House debates

Tuesday, 10 September 2019

Bills

Treasury Laws Amendment (Ending Grandfathered Conflicted Remuneration) Bill 2019; Second Reading

12:40 pm

Photo of Stephen JonesStephen Jones (Whitlam, Australian Labor Party, Shadow Assistant Treasurer) Share this | | Hansard source

I move:

That all words after "That" be omitted with a view to substituting the following words:

"whilst not declining to give the bill a second reading, the House notes that Labor would have acted on Commissioner Hayne's recommendation to end grandfathering arrangements for conflicted remuneration, with Labor's bill coming into effect a full year before the Coalition's legislation".
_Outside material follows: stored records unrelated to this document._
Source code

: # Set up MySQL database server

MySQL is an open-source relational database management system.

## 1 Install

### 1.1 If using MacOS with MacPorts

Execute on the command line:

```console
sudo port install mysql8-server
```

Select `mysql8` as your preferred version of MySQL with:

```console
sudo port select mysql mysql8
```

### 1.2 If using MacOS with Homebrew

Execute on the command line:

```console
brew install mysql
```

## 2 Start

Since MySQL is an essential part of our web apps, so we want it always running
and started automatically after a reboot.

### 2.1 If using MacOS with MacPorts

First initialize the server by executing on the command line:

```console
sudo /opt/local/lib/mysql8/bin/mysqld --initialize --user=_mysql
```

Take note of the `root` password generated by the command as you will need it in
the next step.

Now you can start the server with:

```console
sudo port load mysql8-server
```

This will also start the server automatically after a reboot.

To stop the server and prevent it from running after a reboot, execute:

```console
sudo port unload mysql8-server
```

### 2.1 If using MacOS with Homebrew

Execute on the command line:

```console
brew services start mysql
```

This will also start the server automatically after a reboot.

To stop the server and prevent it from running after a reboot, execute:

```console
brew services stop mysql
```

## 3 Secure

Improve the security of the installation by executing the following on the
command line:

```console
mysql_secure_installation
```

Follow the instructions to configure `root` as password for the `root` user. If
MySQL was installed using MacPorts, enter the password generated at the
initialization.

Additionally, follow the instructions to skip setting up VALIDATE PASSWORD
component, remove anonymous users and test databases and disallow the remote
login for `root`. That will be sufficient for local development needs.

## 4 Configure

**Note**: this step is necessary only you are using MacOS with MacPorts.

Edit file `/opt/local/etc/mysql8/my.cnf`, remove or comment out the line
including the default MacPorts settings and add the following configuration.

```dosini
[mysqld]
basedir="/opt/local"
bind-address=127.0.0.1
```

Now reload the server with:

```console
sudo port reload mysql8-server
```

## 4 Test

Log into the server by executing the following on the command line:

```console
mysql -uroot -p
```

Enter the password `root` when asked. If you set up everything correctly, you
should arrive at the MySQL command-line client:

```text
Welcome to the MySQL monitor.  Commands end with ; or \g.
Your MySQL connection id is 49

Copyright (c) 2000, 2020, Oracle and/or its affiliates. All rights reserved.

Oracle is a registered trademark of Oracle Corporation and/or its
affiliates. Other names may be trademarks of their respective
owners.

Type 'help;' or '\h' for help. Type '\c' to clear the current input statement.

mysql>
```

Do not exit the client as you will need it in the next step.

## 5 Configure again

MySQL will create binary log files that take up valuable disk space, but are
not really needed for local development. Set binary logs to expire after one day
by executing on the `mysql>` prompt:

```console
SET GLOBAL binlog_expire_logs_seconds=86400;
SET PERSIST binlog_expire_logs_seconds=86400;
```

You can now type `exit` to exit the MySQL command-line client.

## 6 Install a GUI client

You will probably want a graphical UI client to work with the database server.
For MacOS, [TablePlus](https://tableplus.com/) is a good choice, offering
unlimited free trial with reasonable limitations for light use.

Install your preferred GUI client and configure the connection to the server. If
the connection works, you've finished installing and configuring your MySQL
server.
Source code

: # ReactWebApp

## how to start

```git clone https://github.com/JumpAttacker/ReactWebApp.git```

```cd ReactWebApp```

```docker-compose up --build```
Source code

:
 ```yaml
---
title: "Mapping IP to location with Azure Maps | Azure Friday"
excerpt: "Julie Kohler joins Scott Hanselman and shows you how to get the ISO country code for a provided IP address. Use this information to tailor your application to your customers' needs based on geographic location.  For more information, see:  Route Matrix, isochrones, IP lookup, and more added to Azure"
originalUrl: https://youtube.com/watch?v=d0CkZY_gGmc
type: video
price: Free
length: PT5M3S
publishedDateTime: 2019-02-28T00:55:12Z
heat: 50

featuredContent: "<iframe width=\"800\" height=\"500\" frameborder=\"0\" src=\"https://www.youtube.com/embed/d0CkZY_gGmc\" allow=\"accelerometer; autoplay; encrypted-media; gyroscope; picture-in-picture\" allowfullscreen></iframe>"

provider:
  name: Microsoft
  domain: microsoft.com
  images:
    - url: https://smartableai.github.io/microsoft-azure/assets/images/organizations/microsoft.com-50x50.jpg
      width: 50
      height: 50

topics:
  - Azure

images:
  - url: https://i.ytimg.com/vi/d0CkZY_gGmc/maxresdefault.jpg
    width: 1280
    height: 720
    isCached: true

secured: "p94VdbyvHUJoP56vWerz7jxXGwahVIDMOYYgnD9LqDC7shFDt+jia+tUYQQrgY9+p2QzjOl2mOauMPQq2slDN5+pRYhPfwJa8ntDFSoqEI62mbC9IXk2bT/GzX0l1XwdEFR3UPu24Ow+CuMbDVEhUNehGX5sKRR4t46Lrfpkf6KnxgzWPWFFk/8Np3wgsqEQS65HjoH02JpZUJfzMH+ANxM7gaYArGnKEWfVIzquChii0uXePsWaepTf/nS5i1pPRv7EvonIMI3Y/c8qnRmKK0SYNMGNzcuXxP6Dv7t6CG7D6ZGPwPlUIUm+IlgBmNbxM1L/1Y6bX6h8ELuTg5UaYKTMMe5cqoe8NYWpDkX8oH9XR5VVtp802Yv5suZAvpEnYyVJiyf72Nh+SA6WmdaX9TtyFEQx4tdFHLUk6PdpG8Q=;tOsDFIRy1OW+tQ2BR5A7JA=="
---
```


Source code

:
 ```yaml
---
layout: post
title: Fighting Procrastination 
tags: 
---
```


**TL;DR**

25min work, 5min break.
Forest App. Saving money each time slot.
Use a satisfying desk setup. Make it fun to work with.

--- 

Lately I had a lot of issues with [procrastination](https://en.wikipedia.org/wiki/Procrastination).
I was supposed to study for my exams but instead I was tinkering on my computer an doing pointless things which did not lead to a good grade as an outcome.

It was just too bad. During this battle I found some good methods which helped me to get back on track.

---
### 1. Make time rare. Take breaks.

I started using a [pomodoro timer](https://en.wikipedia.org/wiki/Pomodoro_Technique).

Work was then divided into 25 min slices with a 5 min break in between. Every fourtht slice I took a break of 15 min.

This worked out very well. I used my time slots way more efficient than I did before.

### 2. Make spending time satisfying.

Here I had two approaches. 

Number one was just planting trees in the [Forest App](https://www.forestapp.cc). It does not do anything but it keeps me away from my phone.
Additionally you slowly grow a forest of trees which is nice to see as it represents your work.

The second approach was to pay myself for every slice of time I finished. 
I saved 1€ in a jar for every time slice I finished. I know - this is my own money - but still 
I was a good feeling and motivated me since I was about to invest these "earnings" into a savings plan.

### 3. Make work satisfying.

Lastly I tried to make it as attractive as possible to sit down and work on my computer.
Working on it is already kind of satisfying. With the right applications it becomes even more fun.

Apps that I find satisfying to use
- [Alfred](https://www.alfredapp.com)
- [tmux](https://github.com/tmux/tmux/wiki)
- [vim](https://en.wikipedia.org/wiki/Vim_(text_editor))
The Treasury Laws Amendment (Ending Grandfathered Conflicted Remuneration) Bill 2019 implements recommendation 2.4 of the Hayne Royal Commission into Misconduct in the Banking, Superannuation and Financial Services Industry, a commission that the government was reluctant to agree to—and it appears, from the timetable of legislation, a commission that the government has been reluctant to legislate for. The bill does end grandfathered remuneration arrangements for financial advisers. Conflicted remuneration, including commissions and volume based fees, can drive advisers to make poor recommendations to clients, leaving them worse off.

To understand the context of this legislation, it's helpful to go back to the section of the act that it amends and to understand the reason that there were exceptions to that section within the act. This bill will ultimately amend section 963A of the Corporations Act, which defines and deals with conflicted remuneration. Conflicted remuneration is defined within that section of the act as:

… any benefit, whether monetary or non-monetary, given to a financial services licensee, or a representative of a financial services licensee, who provides financial product advice to persons as retail clients that, because of the nature of the benefit or the circumstances in which it is given:

(a) could reasonably be expected to influence the choice of financial product recommended by the licensee or representative to retail clients; or

(b) could reasonably be expected to influence the financial product advice given to retail clients by the licensee or representative.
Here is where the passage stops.